But in the JTS/GEOS ecosystem it's been a gap that needs filling (so to speak).  So I'm excited to announce the the arrival of the JTS CoverageCleaner.

JTS CoverageCleaner class

The JTS CoverageCleaner class provides the essential capabilities of cleaning polygonal data to form a valid coverage:

  • Snapping: snapping vertices and lines eliminates small discrepancies and narrow gaps, and improves the robustness of subsequent processing
  • Overlap Merging: of two or more polygons are merged with a neighbouring polygon.  The merge target can be chosen to be the neighbour with the longest shared border, the largest or smallest area, or the one with minimum input index (which allows priority-based merging).
  • Gap Detection and Merging: Gaps are defined as enclosed empty areas with width less than a distance tolerance.  Width is computed as the diameter of the Maximum Inscribed Circle of the gap polygon. (This is an improvement over other tools, which only offer cruder area or roundness-metric tests to identify gaps to be merged.) Gaps can be filled and merged with an adjacent polygon. 
The output of the cleaner is a valid polygonal coverage that contains no overlaps and no gaps narrower than the given tolerance.  The merged overlaps and gaps are also available for visualization and QA purposes.

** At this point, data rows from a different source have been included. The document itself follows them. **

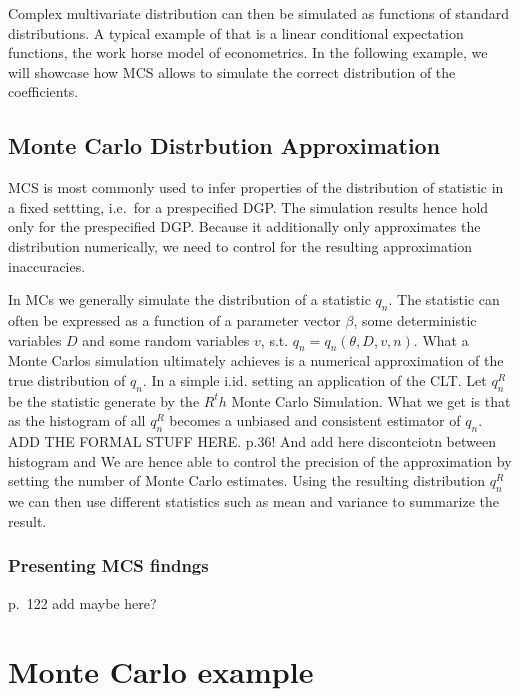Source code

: \documentclass[10pt,a4paper]{article}
\begin{document}
 Complex multivariate distribution can then be simulated as functions of
 standard distributions. A typical example of that is a linear
 conditional expectation functions, the work horse model of
 econometrics. In the following example, we will showcase how MCS allows
 to simulate the correct distribution of the coefficients.

 \hypertarget{monte-carlo-distrbution-approximation}{%
 \subsection{Monte Carlo Distrbution
 Approximation}\label{monte-carlo-distrbution-approximation}}

 MCS is most commonly used to infer properties of the distribution of
 statistic in a fixed settting, i.e.~for a prespecified DGP. The
 simulation results hence hold only for the prespecified DGP. Because it
 additionally only approximates the distribution numerically, we need to
 control for the resulting approximation inaccuracies.

 In MCs we generally simulate the distribution of a statistic \(q_n\).
 The statistic can often be expressed as a function of a parameter
 vector \(\beta\), some deterministic variables \(D\) and some random
 variables \(v\), s.t. \(q_n = q_n(\theta,D,v,n)\). What a Monte Carlos
 simulation ultimately achieves is a numerical approximation of the true
 distribution of \(q_n\). In a simple i.id. setting an application of
 the CLT. Let \(q_n^R\) be the statistic generate by the \(R^th\) Monte
 Carlo Simulation. What we get is that as the histogram of all \(q_n^R\)
 becomes a unbiased and consistent estimator of \(q_n\). ADD THE FORMAL
 STUFF HERE. p.36! And add here discontciotn between histogram and We
 are hence able to control the precision of the approximation by setting
 the number of Monte Carlo estimates. Using the resulting distribution
 \(q_n^R\) we can then use different statistics such as mean and
 variance to summarize the result.

 \hypertarget{presenting-mcs-findngs}{%
 \subsubsection{Presenting MCS findngs}\label{presenting-mcs-findngs}}

 p.~122 add maybe here?

 \hypertarget{monte-carlo-example}{%
 \section{Monte Carlo example}\label{monte-carlo-example}}
\end{document}
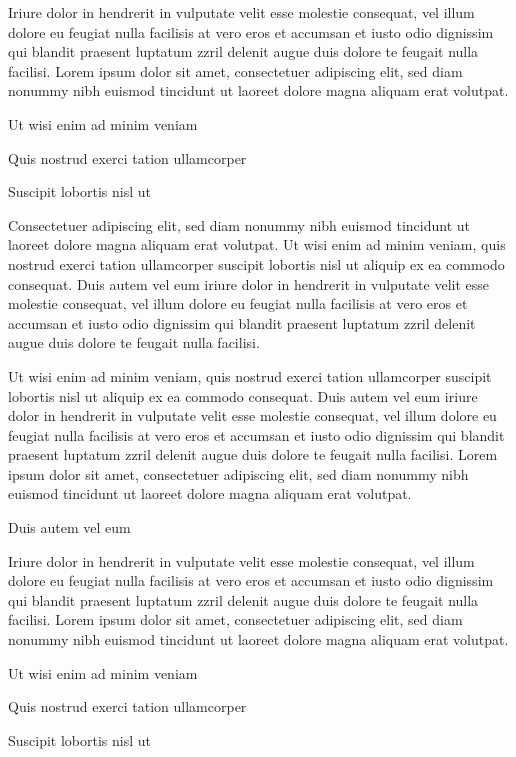 \documentclass[11pt,twoside]{article}\makeatletter
\begin{document}
Iriure dolor in hendrerit in vulputate velit esse molestie consequat, vel illum dolore eu feugiat nulla facilisis at vero eros et accumsan et iusto odio dignissim qui blandit praesent luptatum zzril delenit augue duis dolore te feugait nulla facilisi. Lorem ipsum dolor sit amet, consectetuer adipiscing elit, sed diam nonummy nibh euismod tincidunt ut laoreet dolore magna aliquam erat volutpat. \par
Ut wisi enim ad minim veniam\par
Quis nostrud exerci tation ullamcorper \par
Suscipit lobortis nisl ut \par
Consectetuer adipiscing elit, sed diam nonummy nibh euismod tincidunt ut laoreet dolore magna aliquam erat volutpat. Ut wisi enim ad minim veniam, quis nostrud exerci tation ullamcorper suscipit lobortis nisl ut aliquip ex ea commodo consequat. Duis autem vel eum iriure dolor in hendrerit in vulputate velit esse molestie consequat, vel illum dolore eu feugiat nulla facilisis at vero eros et accumsan et iusto odio dignissim qui blandit praesent luptatum zzril delenit augue duis dolore te feugait nulla facilisi.\par
Ut wisi enim ad minim veniam, quis nostrud exerci tation ullamcorper suscipit lobortis nisl ut aliquip ex ea commodo consequat. Duis autem vel eum iriure dolor in hendrerit in vulputate velit esse molestie consequat, vel illum dolore eu feugiat nulla facilisis at vero eros et accumsan et iusto odio dignissim qui blandit praesent luptatum zzril delenit augue duis dolore te feugait nulla facilisi. Lorem ipsum dolor sit amet, consectetuer adipiscing elit, sed diam nonummy nibh euismod tincidunt ut laoreet dolore magna aliquam erat volutpat. \par
Duis autem vel eum \par
Iriure dolor in hendrerit in vulputate velit esse molestie consequat, vel illum dolore eu feugiat nulla facilisis at vero eros et accumsan et iusto odio dignissim qui blandit praesent luptatum zzril delenit augue duis dolore te feugait nulla facilisi. Lorem ipsum dolor sit amet, consectetuer adipiscing elit, sed diam nonummy nibh euismod tincidunt ut laoreet dolore magna aliquam erat volutpat. \par
Ut wisi enim ad minim veniam\par
Quis nostrud exerci tation ullamcorper \par
Suscipit lobortis nisl ut 
\end{document}
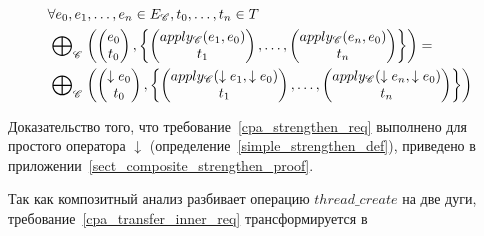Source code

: \begin{itemize}
\begin{equation}
\label{cpa_strengthen_req}
\begin{aligned}
& \forall e_0, e_1, \dots, e_n \in E_{\mathscr{C}}, t_0, \dots, t_n \in T \\
& \mathrel{\bigoplus}_{\mathscr{C}}
\left(
\begin{pmatrix}
e_0 \\
t_0 
\end{pmatrix},
\left\{
\begin{pmatrix}
apply_{\mathscr{C}}(e_1, e_0) \\
t_1 
\end{pmatrix},
\dots ,
\begin{pmatrix}
apply_{\mathscr{C}}(e_n, e_0) \\
t_n 
\end{pmatrix}
\right\}
\right) = \\
& \mathrel{\bigoplus}_{\mathscr{C}}
\left(
\begin{pmatrix}
\downarrow e_0 \\
t_0 
\end{pmatrix},
\left\{
\begin{pmatrix}
apply_{\mathscr{C}}(\downarrow e_1, \downarrow e_0) \\
t_1 
\end{pmatrix},
\dots ,
\begin{pmatrix}
apply_{\mathscr{C}}(\downarrow e_n, \downarrow e_0) \\
t_n 
\end{pmatrix}
\right\}
\right)
\end{aligned}
\end{equation}

Доказательство того, что требование~\ref{cpa_strengthen_req} выполнено для простого оператора $\downarrow$ (определение~\ref{simple_strengthen_def}), приведено в приложении~\ref{sect_composite_strengthen_proof}.

Так как композитный анализ разбивает операцию $thread\_create$ на две дуги, требование~\ref{cpa_transfer_inner_req} трансформируется в


\end{itemize}
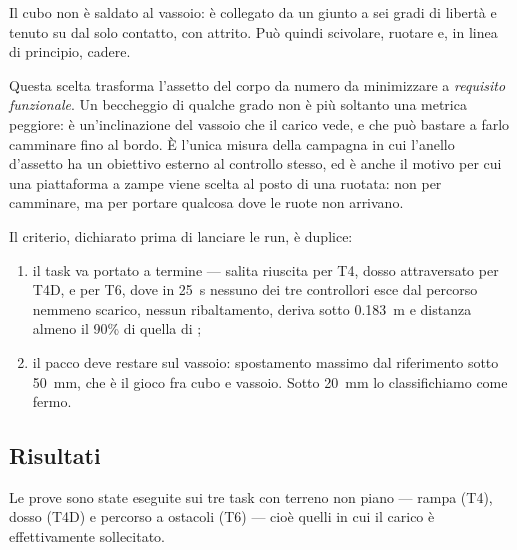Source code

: Il cubo non è saldato al vassoio: è collegato da un giunto a sei gradi di
libertà e tenuto su dal solo contatto, con attrito. Può quindi scivolare,
ruotare e, in linea di principio, cadere.

Questa scelta trasforma l'assetto del corpo da numero da minimizzare a
\emph{requisito funzionale}. Un beccheggio di qualche grado non è più soltanto
una metrica peggiore: è un'inclinazione del vassoio che il carico vede, e che
può bastare a farlo camminare fino al bordo. È l'unica misura della campagna in
cui l'anello d'assetto ha un obiettivo esterno al controllo stesso, ed è anche
il motivo per cui una piattaforma a zampe viene scelta al posto di una ruotata:
non per camminare, ma per portare qualcosa dove le ruote non arrivano.

Il criterio, dichiarato prima di lanciare le run, è duplice:

\begin{enumerate}
\item il task va portato a termine --- salita riuscita per T4, dosso
attraversato per T4D, e per T6, dove in \SI{25}{\second} nessuno dei tre
controllori esce dal percorso nemmeno scarico, nessun ribaltamento, deriva
sotto \SI{0.183}{\meter} e distanza almeno il 90\% di quella di \Cth{};
\item il pacco deve restare sul vassoio: spostamento massimo dal riferimento
sotto \SI{50}{\milli\meter}, che è il gioco fra cubo e vassoio. Sotto
\SI{20}{\milli\meter} lo classifichiamo come fermo.
\end{enumerate}

\subsection{Risultati}

Le prove sono state eseguite sui tre task con terreno non piano --- rampa
(T4), dosso (T4D) e percorso a ostacoli (T6) --- cioè quelli in cui il carico
è effettivamente sollecitato.

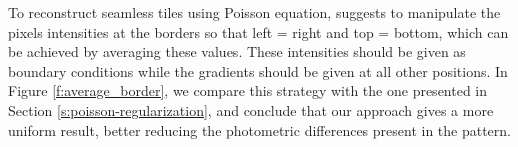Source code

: 



To reconstruct seamless tiles using Poisson equation, \citet{perez2003} suggests to manipulate the pixels intensities at the borders so that left = right and top = bottom, which can be achieved by averaging these values. These intensities should be given as boundary conditions while the gradients should be given at all other positions. In Figure \ref{f:average_border},  we compare this strategy with the one presented in Section \ref{s:poisson-regularization}, and conclude that our approach gives a more uniform result, better reducing the photometric differences present in the pattern.

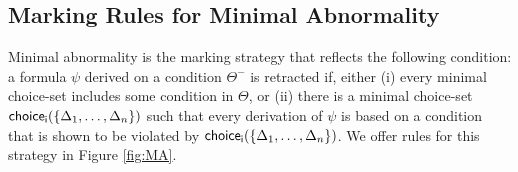 \documentclass[]{article}
\newcommand{\TurnOne}[2]
    { {#1}\vdash_{\textbf{\sf 1}}  {#2}}
\newcommand{\TurnTwo}[2]
    { {#1}\vdash_{\textbf{\sf 2}}  {#2}}
\newcommand{\TurnThree}[2]
    { {#1}\vdash_{\textbf{\sf 3}}  {#2}}
\newcommand{\TurnFour}[2]
    { {#1}\vdash_{\textbf{\sf 4}}  {#2}}
\newcommand{\TurnFive}[2]
    { {#1}\vdash_{\textbf{\sf 5}}  {#2}}
\newcommand{\TurnSix}[2]
    { {#1}\vdash_{\textbf{\sf 6}}  {#2}}
\newcommand{\TurnMarkedSevenREL}[2]
    { {#1}\vdash_{\textbf{\sf 7\XBox R}}  {#2}}
\newcommand{\TurnMarkedEightREL}[2]
    { {#1}\vdash_{\textbf{\sf 8\XBox R}}  {#2}}
\begin{document}
%
%
%
%

\subsection{Marking Rules for Minimal Abnormality}\label{sec:ma}
%
%
Minimal abnormality is the marking strategy that reflects the following condition: a formula $\psi$ derived on a condition $\Theta^-$ is retracted if, either (i) every minimal choice-set includes some condition in $\Theta$, or (ii) there is a minimal choice-set ${\sf choice_{i}}(\{\Delta_{1},\ldots, \Delta_{n}\})$ such that every derivation of $\psi$ is based on a condition that is shown to be violated by ${\sf choice_{i}}(\{\Delta_{1},\ldots, \Delta_{n}\})$. We offer rules for this strategy in Figure \ref{fig:MA}.
\end{document}
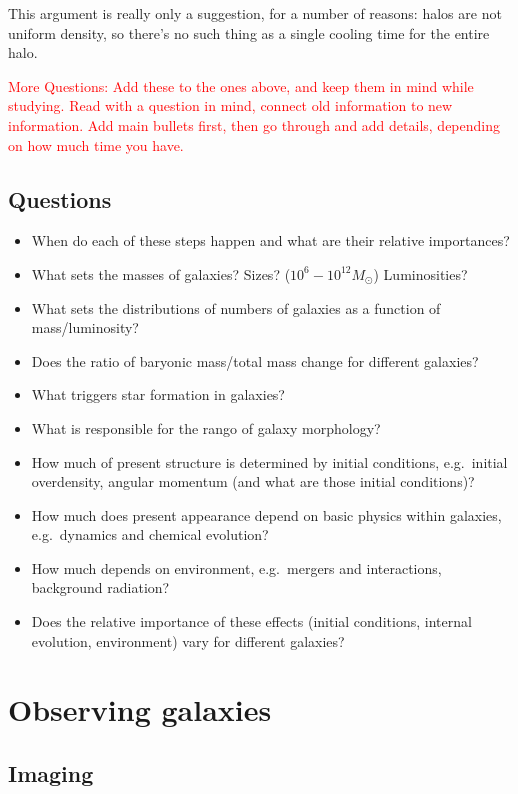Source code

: \documentclass{article}
\begin{document}
This argument is really only a suggestion, for a number of reasons:
halos are not uniform density, so there's no such thing as a single
cooling time for the entire halo.

\textcolor{red}{More Questions: Add these to the ones above, and keep them in mind
while studying. Read with a question in mind, connect old
information to new information. Add main bullets first, then go
through and add details, depending on how much time you have.}

\subsection{Questions}
\begin{itemize}
    \item When do each of these steps happen and what are their
        relative importances?
    \item What sets the masses of galaxies? Sizes?
        ($10^6-10^{12}M_\odot$) Luminosities?
    \item What sets the distributions of numbers of galaxies as a
        function of mass/luminosity?
    \item Does the ratio of baryonic mass/total mass change for
        different galaxies?
    \item What triggers star formation in galaxies?
    \item What is responsible for the rango of galaxy morphology?
    \item How much of present structure is determined by initial
        conditions, e.g.\ initial overdensity, angular momentum (and what
        are those initial conditions)?
    \item How much does present appearance depend on basic physics
        within galaxies, e.g.\ dynamics and chemical evolution?
    \item How much depends on environment, e.g.\ mergers and
        interactions, background radiation?
    \item Does the relative importance of these effects (initial
        conditions, internal evolution, environment) vary for different
        galaxies?
\end{itemize}
\newpage


\newpage
\section{Observing galaxies}
\subsection{Imaging}
\end{document}
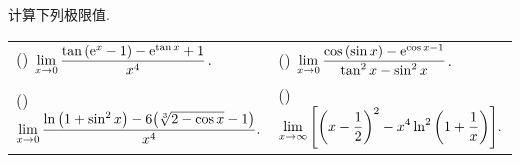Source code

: \begin{example}
    计算下列极限值.
    \setcounter{magicrownumbers}{0}
    \begin{table}[H]
        \centering
        \begin{tabular}{l | l}
            (\rownumber{}) $\displaystyle\lim_{x\to0}\dfrac{\tan\qty(\mathrm{e} ^x-1)-\mathrm{e} ^{\tan x}+1}{x^4}$.                & (\rownumber{}) $\displaystyle\lim_{x\to0}\dfrac{\cos\qty(\sin x)-\mathrm{e} ^{\cos x-1}}{\tan ^2x-\sin ^2x}$.      \\
            (\rownumber{}) $\displaystyle \lim_{x\to0}\dfrac{\ln\qty(1+\sin^2x)-6\qty(\sqrt[3]{2-\cos x}-1)}{x^4}.$ & (\rownumber{}) $\displaystyle \lim_{x\to\infty}\qty[\qty(x-\dfrac{1}{2})^2-x^4\ln^2\qty(1+\dfrac{1}{x})].$
        \end{tabular}
    \end{table}
\end{example}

Other aspects of cleaning data are provided by separate JTS classes.  Invalid polygonal geometries can be preprocessed with GeometryFixer to repair them.  CoverageSimplifier can be used to reduce the vertex size of cleaned datasets.  And a forthcoming coverage precision reducer will allow controlling the amount of precision maintained (which can reduce the space required for some storage formats).

Algorithm Description

This is a good example of how the breadth of JTS capabilities makes it easier to develop new algorithms:

  • the SnappingNoder was developed for OverlayNG, and turned out to be ideal for eliminating minor errors and providing a robust basis for the rest of the process
  • the Polygonizer allows fast recreation of a coverage topology from the noded linework
  • Spatial indexes (STRtree and Quadtree) and the fast predicates of RelateNG provide performance for operating in the discrete geometric domain
  • the new fast MaximumInscribedCircle.isRadiusWithin predicate allows using polygon width for gap detection
The cleaning algorithm works as follows:

Input

The input is an array of valid polygonal geometries.  This is the same structure used in other coverage operations.  However, it may or may not not have valid coverage topology.  The array position acts as an implicit identifier for the coverage elements.

Snapping and Noding

Input linework is extracted and noded using the SnappingNoder.  Snapping vertices and lines using a distance tolerance eliminates small discrepancies and narrow gaps, and improves the robustness of noding.  By default a very small snapping distance is used (based on the diameter of the dataset.)  The user can specifiy a custom snapping distance. Larger distances can be more effective at cleaning the linework.  However, too large a distance can introduce unwanted alteration to the data.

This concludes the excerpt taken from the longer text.